↓↓↓

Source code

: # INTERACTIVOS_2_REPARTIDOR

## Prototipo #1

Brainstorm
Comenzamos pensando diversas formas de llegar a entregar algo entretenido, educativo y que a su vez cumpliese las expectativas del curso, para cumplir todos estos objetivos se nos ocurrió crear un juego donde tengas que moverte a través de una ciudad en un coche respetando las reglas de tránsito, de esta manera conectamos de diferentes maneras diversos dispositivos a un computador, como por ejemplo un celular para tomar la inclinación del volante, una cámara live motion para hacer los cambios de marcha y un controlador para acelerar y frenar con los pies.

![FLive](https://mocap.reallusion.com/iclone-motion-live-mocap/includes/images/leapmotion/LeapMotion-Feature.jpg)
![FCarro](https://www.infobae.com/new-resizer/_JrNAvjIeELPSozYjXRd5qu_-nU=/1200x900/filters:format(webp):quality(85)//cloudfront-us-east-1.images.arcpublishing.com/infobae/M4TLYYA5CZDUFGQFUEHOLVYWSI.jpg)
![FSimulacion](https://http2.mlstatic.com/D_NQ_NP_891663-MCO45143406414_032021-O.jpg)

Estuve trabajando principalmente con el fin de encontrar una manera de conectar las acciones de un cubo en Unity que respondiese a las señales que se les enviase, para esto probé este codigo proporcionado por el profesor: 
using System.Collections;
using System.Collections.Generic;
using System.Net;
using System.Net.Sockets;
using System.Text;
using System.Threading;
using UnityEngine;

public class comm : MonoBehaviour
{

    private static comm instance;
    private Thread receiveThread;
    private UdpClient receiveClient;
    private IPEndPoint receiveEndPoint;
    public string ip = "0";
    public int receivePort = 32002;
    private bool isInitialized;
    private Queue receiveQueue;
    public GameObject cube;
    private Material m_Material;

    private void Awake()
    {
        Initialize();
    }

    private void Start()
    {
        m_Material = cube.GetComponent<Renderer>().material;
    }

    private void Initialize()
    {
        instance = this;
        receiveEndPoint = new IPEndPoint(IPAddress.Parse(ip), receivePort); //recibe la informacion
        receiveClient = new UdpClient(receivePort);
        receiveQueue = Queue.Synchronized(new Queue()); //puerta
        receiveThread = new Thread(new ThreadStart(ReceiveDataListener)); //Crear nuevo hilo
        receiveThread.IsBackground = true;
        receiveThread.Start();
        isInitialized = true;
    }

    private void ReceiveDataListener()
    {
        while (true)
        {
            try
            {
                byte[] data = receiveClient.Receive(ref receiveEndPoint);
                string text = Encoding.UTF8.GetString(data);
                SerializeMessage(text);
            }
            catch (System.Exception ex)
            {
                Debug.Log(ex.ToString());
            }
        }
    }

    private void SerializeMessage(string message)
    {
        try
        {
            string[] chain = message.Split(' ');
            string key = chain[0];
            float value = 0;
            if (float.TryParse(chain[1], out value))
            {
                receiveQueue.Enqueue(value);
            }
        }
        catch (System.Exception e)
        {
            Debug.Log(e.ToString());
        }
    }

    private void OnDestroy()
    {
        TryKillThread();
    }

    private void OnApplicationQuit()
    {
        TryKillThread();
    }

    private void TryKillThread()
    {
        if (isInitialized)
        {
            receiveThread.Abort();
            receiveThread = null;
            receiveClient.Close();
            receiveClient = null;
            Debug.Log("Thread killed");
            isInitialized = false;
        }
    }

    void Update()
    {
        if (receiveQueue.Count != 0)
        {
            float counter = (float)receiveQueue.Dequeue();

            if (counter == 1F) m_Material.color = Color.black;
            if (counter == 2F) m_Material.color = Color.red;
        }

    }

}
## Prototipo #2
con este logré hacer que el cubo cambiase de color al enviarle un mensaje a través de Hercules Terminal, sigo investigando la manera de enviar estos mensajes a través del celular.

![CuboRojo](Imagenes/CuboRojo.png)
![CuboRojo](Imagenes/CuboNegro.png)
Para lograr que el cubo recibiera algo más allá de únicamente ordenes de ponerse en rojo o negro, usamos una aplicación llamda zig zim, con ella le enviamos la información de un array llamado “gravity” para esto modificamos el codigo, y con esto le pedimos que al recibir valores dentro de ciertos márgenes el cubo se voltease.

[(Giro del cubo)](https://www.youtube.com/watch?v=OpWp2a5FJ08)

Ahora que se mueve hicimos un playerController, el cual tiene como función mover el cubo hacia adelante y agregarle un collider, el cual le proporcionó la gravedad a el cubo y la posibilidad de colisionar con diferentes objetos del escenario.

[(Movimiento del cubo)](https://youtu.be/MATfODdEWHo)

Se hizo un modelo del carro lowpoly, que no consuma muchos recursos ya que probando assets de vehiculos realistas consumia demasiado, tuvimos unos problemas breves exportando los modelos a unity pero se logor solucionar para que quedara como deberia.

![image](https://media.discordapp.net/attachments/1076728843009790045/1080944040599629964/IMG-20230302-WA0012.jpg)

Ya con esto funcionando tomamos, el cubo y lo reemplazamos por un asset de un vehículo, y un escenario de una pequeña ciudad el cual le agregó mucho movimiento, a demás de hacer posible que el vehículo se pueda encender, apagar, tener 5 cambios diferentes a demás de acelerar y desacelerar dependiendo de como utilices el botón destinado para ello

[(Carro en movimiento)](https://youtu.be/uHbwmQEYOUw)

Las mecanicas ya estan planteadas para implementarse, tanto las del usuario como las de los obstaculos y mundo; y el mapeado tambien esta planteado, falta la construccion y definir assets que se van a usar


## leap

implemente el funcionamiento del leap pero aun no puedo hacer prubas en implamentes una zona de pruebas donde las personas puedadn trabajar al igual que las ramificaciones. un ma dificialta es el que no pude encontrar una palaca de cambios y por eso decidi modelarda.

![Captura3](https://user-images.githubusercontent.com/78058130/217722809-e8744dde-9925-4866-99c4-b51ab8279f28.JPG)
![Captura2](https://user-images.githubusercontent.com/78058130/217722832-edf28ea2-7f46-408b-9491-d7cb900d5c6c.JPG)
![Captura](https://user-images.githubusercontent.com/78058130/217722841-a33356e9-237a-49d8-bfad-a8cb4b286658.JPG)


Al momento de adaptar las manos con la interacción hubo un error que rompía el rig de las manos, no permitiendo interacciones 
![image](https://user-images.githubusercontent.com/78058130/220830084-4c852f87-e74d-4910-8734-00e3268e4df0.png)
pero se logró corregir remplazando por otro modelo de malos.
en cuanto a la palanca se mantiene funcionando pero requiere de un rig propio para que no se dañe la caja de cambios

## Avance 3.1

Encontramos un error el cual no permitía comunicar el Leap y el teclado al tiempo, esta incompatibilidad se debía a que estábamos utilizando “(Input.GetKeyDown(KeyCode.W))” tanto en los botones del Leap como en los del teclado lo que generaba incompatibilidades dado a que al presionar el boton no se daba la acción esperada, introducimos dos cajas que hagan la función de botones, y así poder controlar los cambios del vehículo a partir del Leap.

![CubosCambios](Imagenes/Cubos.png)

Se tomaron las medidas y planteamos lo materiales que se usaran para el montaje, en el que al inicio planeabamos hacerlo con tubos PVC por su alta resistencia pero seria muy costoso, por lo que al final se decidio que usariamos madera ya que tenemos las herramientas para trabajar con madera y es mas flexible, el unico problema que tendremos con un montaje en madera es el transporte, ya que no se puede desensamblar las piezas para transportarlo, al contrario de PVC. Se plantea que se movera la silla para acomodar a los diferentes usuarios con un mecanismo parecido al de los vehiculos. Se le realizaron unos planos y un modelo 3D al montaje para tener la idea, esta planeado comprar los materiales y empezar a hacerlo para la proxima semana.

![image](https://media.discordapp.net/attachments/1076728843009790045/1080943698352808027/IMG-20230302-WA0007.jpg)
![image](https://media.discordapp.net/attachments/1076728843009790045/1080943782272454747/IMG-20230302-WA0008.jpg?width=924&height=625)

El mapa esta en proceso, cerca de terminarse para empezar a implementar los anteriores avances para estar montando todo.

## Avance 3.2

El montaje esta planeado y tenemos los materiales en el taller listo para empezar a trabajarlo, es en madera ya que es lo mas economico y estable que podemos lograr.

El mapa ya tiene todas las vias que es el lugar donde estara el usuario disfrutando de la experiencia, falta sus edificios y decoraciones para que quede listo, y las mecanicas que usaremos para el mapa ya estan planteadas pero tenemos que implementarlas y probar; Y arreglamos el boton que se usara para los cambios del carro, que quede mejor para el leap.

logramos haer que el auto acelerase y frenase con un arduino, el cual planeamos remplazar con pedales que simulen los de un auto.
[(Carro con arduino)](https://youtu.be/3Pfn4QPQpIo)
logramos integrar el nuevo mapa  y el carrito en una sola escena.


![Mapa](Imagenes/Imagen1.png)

↑↑↑

Write only the number of lines in the records that contain the string "tenemos".

EXPECTED ANSWER: 3